Adanın volkanik taşlardan oluşan enteresan plajları var. Bence denize girmek için çok keyifli değil ama Ege’nin en garip şekilli plajlarını görmek gerek! Kızıl, Beyaz ve Siyah olarak adlandırılan plajlar var. Armeni, turkuaz renkli denizi ile, Paradisos, siyah renkli kumu ile, Kolumbo gri kumu ile meşhur. Kamari ve Perissa Plajları ise adanın şezlong ve şemsiyesi olan, su sporlarının yapıldığı plajlarından bazıları.
Thira şehrinin merkezinde yer alan Agiou Mina kilisesi, M.Nomikou Caddesi, Eritrou Stavrou Caddesi, Megaro Gyzi Müzesi, Thira Archaeological Müzesi ve Prehistoric Müzesi görülebilir. Hepsi zaten yan yana.

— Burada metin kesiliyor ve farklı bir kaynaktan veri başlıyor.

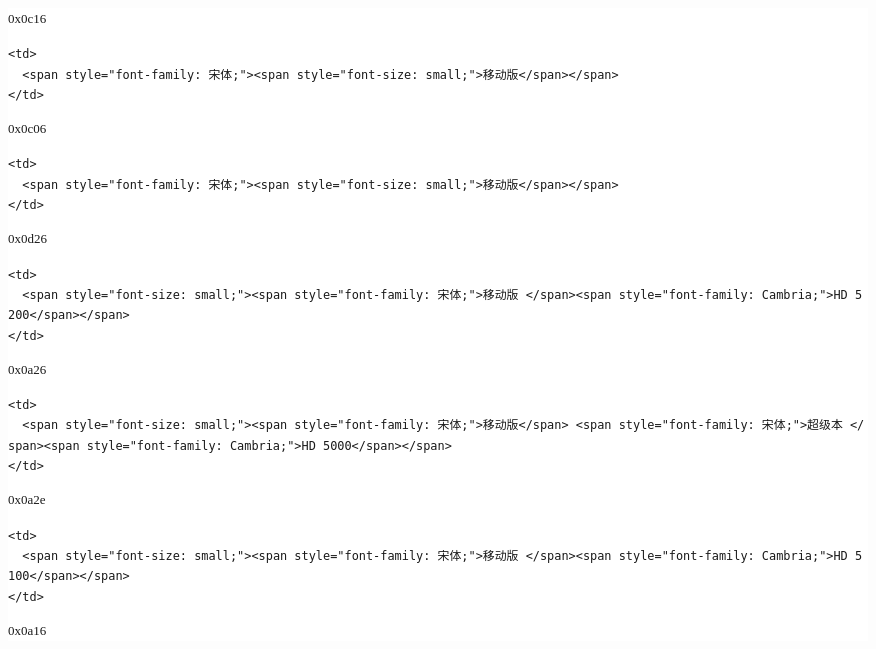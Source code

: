   <tr>
    <td>
      <span style="font-family: Cambria;"><span style="font-size: small;">0x0c16</span></span>
    </td>
    
    <td>
      <span style="font-family: 宋体;"><span style="font-size: small;">移动版</span></span>
    </td>
  </tr>
  
  <tr>
    <td>
      <span style="font-family: Cambria;"><span style="font-size: small;">0x0c06</span></span>
    </td>
    
    <td>
      <span style="font-family: 宋体;"><span style="font-size: small;">移动版</span></span>
    </td>
  </tr>
  
  <tr>
    <td>
      <span style="font-family: Cambria;"><span style="font-size: small;">0x0d26</span></span>
    </td>
    
    <td>
      <span style="font-size: small;"><span style="font-family: 宋体;">移动版 </span><span style="font-family: Cambria;">HD 5200</span></span>
    </td>
  </tr>
  
  <tr>
    <td>
      <span style="font-family: Cambria;"><span style="font-size: small;">0x0a26</span></span>
    </td>
    
    <td>
      <span style="font-size: small;"><span style="font-family: 宋体;">移动版</span> <span style="font-family: 宋体;">超级本 </span><span style="font-family: Cambria;">HD 5000</span></span>
    </td>
  </tr>
  
  <tr>
    <td>
      <span style="font-family: Cambria;"><span style="font-size: small;">0x0a2e</span></span>
    </td>
    
    <td>
      <span style="font-size: small;"><span style="font-family: 宋体;">移动版 </span><span style="font-family: Cambria;">HD 5100</span></span>
    </td>
  </tr>
  
  <tr>
    <td>
      <span style="font-family: Cambria;"><span style="font-size: small;">0x0a16</span></span>
    </td>
    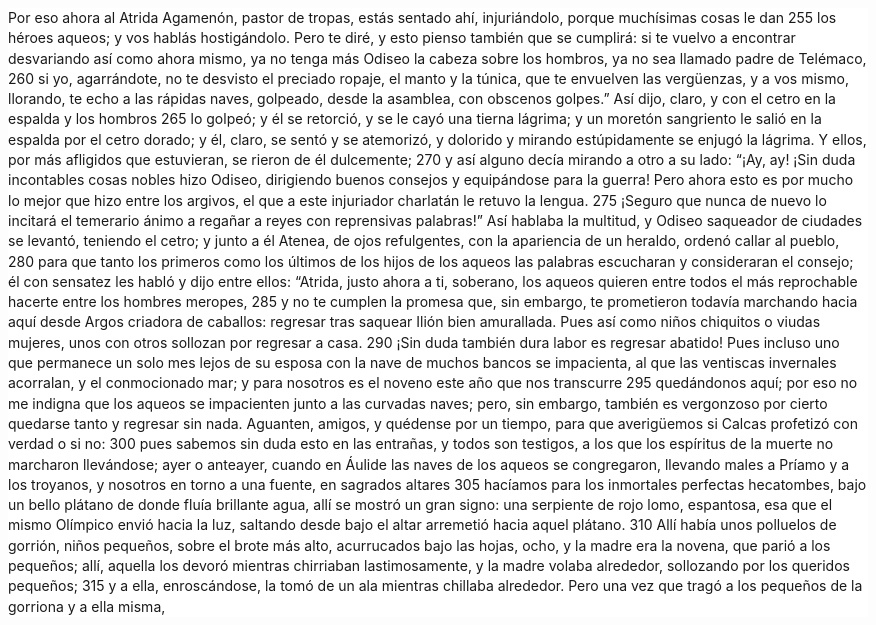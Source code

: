Por eso ahora al Atrida Agamenón, pastor de tropas,
estás sentado ahí, injuriándolo, porque muchísimas cosas le dan 255
los héroes aqueos; y vos hablás hostigándolo.
Pero te diré, y esto pienso también que se cumplirá:
si te vuelvo a encontrar desvariando así como ahora mismo,
ya no tenga más Odiseo la cabeza sobre los hombros,
ya no sea llamado padre de Telémaco, 260
si yo, agarrándote, no te desvisto el preciado ropaje,
el manto y la túnica, que te envuelven las vergüenzas,
y a vos mismo, llorando, te echo a las rápidas naves,
golpeado, desde la asamblea, con obscenos golpes.”
Así dijo, claro, y con el cetro en la espalda y los hombros 265
lo golpeó; y él se retorció, y se le cayó una tierna lágrima;
y un moretón sangriento le salió en la espalda
por el cetro dorado; y él, claro, se sentó y se atemorizó,
y dolorido y mirando estúpidamente se enjugó la lágrima.
Y ellos, por más afligidos que estuvieran, se rieron de él dulcemente; 270
y así alguno decía mirando a otro a su lado: 
“¡Ay, ay! ¡Sin duda incontables cosas nobles hizo Odiseo,
dirigiendo buenos consejos y equipándose para la guerra!
Pero ahora esto es por mucho lo mejor que hizo entre los argivos,
el que a este injuriador charlatán le retuvo la lengua. 275
¡Seguro que nunca de nuevo lo incitará el temerario ánimo
a regañar a reyes con reprensivas palabras!”
Así hablaba la multitud, y Odiseo saqueador de ciudades se
levantó, teniendo el cetro; y junto a él Atenea, de ojos refulgentes,
con la apariencia de un heraldo, ordenó callar al pueblo, 280
para que tanto los primeros como los últimos de los hijos de los aqueos
las palabras escucharan y consideraran el consejo;
él con sensatez les habló y dijo entre ellos:
“Atrida, justo ahora a ti, soberano, los aqueos quieren
entre todos el más reprochable hacerte entre los hombres meropes, 285
y no te cumplen la promesa que, sin embargo, te prometieron
todavía marchando hacia aquí desde Argos criadora de caballos:
regresar tras saquear Ilión bien amurallada.
Pues así como niños chiquitos o viudas mujeres,
unos con otros sollozan por regresar a casa. 290
¡Sin duda también dura labor es regresar abatido!
Pues incluso uno que permanece un solo mes lejos de su esposa
con la nave de muchos bancos se impacienta, al que las ventiscas
invernales acorralan, y el conmocionado mar;
y para nosotros es el noveno este año que nos transcurre 295
quedándonos aquí; por eso no me indigna que los aqueos
se impacienten junto a las curvadas naves; pero, sin embargo, también
es vergonzoso por cierto quedarse tanto y regresar sin nada.
Aguanten, amigos, y quédense por un tiempo, para que averigüemos
si Calcas profetizó con verdad o si no: 300
pues sabemos sin duda esto en las entrañas, y todos son
testigos, a los que los espíritus de la muerte no marcharon llevándose;
ayer o anteayer, cuando en Áulide las naves de los aqueos
se congregaron, llevando males a Príamo y a los troyanos,
y nosotros en torno a una fuente, en sagrados altares 305
hacíamos para los inmortales perfectas hecatombes,
bajo un bello plátano de donde fluía brillante agua,
allí se mostró un gran signo: una serpiente de rojo lomo,
espantosa, esa que el mismo Olímpico envió hacia la luz,
saltando desde bajo el altar arremetió hacia aquel plátano. 310
Allí había unos polluelos de gorrión, niños pequeños,
sobre el brote más alto, acurrucados bajo las hojas,
ocho, y la madre era la novena, que parió a los pequeños;
allí, aquella los devoró mientras chirriaban lastimosamente,
y la madre volaba alrededor, sollozando por los queridos pequeños; 315
y a ella, enroscándose, la tomó de un ala mientras chillaba alrededor.
Pero una vez que tragó a los pequeños de la gorriona y a ella misma,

Yazımın başında da söylediğim gibi bu yaz aklımızı, gönlümüzü, ruhumuzu Ege ile doldurduk. Bunu yaparken de bizim güzel Ege kıyılarımızın yanına bir de karşı kıyıyı Yunanistan’ı ekledik. Adalar sanırım insanda bağımlılık yapıyor. Ege’de daha yüzlerce ada olduğunu da düşünürsek bu hayalin henüz bitmediğini bilmek beni çok ama çok mutlu ediyor!